- **WORK TASK**:
From the records below, set down exactly the lines starting with the line that contains "دختر من است.))" and going on through the line that contains "احساس نمی کنم.))". Nothing else is wanted.

- **SUPPLIED RECORDS**:
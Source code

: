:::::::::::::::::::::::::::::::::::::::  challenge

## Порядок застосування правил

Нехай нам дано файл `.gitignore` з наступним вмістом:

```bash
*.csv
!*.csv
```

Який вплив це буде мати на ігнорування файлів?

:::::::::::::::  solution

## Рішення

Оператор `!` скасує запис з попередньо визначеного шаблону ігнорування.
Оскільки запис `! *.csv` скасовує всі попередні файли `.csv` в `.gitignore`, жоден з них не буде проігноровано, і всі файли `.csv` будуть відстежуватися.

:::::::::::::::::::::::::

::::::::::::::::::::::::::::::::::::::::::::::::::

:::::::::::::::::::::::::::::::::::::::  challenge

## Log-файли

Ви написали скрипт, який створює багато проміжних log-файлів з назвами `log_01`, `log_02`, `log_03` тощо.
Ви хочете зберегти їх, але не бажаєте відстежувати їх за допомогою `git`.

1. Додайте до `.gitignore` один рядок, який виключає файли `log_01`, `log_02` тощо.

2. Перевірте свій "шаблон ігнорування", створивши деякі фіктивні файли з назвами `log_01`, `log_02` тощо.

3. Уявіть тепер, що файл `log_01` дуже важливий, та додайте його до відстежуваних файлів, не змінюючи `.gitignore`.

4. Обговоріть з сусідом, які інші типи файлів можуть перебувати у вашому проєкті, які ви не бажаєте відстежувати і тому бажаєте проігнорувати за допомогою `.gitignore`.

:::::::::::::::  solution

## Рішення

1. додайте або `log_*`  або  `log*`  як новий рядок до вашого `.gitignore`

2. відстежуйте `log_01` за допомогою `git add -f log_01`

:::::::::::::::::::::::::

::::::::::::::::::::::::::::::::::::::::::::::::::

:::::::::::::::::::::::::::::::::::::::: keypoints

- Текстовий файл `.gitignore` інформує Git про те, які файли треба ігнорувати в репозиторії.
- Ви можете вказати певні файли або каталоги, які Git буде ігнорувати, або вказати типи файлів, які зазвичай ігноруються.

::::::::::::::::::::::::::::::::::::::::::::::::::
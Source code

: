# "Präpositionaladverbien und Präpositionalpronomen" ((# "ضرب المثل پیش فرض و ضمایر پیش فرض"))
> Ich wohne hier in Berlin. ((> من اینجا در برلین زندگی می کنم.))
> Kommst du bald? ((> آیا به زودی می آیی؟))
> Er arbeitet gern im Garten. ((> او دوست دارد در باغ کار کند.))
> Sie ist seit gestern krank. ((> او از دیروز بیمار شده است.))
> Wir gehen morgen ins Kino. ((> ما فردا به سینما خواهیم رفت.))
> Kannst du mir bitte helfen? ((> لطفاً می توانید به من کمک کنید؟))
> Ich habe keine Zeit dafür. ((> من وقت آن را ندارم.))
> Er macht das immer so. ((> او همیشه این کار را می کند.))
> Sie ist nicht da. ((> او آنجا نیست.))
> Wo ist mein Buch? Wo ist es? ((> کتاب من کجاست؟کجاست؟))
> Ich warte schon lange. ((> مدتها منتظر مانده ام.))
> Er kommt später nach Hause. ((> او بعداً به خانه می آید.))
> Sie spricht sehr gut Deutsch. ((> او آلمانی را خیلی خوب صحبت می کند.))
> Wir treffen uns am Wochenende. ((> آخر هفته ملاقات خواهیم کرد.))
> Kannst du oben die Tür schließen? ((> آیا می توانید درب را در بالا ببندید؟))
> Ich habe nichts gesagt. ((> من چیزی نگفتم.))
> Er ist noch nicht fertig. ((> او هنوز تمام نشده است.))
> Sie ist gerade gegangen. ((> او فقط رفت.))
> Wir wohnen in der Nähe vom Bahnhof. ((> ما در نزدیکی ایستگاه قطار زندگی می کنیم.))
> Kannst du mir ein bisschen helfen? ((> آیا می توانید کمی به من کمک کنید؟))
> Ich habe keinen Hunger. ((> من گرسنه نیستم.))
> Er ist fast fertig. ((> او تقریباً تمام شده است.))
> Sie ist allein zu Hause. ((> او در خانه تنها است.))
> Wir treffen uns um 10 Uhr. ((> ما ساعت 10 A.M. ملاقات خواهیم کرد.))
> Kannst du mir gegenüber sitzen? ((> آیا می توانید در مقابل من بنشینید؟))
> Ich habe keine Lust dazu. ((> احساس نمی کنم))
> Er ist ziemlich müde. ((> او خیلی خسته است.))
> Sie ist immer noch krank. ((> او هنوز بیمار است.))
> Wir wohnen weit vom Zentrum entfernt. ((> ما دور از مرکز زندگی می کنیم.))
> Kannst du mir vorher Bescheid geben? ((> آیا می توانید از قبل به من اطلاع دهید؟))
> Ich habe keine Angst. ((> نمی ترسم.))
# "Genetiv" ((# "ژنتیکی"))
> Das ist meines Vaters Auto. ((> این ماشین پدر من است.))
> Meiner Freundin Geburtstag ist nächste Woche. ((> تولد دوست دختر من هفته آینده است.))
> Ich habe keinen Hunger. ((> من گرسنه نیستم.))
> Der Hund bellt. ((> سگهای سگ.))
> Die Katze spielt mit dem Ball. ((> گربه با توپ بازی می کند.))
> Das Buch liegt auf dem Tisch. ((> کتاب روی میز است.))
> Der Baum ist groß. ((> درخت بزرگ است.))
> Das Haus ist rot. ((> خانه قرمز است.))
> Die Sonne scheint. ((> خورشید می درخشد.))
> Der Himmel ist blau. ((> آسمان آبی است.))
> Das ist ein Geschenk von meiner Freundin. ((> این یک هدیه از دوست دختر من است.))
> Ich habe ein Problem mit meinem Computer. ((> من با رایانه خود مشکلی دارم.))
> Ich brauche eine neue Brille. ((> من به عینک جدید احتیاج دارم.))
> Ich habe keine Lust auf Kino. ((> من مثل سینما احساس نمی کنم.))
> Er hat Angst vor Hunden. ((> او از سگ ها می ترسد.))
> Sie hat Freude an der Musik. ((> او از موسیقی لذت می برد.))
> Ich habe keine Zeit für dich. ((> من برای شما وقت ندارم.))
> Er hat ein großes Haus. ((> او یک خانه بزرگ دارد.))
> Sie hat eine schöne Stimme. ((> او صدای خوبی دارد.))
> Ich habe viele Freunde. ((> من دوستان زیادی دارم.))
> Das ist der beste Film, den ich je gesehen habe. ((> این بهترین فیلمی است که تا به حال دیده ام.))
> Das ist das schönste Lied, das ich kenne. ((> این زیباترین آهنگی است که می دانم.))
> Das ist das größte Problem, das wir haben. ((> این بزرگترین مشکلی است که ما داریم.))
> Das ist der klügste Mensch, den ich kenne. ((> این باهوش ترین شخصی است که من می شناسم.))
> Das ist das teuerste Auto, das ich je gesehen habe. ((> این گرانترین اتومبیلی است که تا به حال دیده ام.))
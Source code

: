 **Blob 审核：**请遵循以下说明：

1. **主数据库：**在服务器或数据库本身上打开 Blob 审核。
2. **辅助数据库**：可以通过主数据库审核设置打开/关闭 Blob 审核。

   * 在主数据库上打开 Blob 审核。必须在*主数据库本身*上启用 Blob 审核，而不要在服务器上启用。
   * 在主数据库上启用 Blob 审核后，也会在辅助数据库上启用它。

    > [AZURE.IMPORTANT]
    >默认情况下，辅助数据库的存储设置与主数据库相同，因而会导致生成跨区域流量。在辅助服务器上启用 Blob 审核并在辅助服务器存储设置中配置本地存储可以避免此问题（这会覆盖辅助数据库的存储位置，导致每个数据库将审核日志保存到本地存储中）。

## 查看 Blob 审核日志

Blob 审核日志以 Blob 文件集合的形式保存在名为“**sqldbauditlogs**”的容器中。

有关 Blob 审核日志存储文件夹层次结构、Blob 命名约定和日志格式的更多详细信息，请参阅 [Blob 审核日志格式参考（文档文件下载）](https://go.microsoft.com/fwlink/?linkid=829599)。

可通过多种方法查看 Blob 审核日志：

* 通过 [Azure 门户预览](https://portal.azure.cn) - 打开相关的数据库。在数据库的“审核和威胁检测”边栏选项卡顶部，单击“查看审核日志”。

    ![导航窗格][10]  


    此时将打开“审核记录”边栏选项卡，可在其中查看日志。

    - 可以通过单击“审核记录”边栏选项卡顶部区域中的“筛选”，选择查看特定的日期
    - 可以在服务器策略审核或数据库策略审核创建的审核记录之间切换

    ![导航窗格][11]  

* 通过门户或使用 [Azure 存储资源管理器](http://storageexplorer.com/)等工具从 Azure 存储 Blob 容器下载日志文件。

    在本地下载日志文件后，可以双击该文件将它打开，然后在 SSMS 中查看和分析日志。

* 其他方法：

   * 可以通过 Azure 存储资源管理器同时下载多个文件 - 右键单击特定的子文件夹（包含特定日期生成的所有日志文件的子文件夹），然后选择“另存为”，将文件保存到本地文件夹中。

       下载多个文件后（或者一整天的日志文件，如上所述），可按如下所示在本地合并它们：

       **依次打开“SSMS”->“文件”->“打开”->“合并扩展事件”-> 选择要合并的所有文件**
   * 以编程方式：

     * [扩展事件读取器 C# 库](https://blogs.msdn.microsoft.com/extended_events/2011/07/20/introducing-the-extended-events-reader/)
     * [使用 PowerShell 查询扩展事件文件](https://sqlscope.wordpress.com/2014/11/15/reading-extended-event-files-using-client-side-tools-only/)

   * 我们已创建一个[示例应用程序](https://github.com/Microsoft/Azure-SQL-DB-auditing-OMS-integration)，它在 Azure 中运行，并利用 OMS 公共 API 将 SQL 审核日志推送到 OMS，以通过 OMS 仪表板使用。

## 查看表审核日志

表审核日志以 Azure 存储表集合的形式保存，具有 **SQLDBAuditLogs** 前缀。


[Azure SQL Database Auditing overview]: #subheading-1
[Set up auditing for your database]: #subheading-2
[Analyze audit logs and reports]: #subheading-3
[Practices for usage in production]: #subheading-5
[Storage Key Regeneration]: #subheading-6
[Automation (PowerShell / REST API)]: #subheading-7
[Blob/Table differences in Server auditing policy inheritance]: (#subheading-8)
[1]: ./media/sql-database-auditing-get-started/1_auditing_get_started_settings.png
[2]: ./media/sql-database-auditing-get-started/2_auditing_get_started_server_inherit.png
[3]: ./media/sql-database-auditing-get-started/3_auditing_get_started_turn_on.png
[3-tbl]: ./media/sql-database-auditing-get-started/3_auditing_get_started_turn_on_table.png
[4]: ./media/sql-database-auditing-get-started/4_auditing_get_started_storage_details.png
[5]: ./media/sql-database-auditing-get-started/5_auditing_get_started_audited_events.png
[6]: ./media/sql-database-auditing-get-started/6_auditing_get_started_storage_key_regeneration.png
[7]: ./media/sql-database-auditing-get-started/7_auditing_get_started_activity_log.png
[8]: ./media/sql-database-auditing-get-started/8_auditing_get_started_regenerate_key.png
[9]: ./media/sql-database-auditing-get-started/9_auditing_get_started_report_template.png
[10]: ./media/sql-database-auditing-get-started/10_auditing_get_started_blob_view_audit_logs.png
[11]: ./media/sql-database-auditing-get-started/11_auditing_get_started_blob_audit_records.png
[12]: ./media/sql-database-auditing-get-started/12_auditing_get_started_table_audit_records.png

- **SOLUTION TO THE EXERCISE**:
> Das ist ein Geschenk von meiner Freundin. ((> این یک هدیه از دوست دختر من است.))
> Ich habe ein Problem mit meinem Computer. ((> من با رایانه خود مشکلی دارم.))
> Ich brauche eine neue Brille. ((> من به عینک جدید احتیاج دارم.))
> Ich habe keine Lust auf Kino. ((> من مثل سینما احساس نمی کنم.))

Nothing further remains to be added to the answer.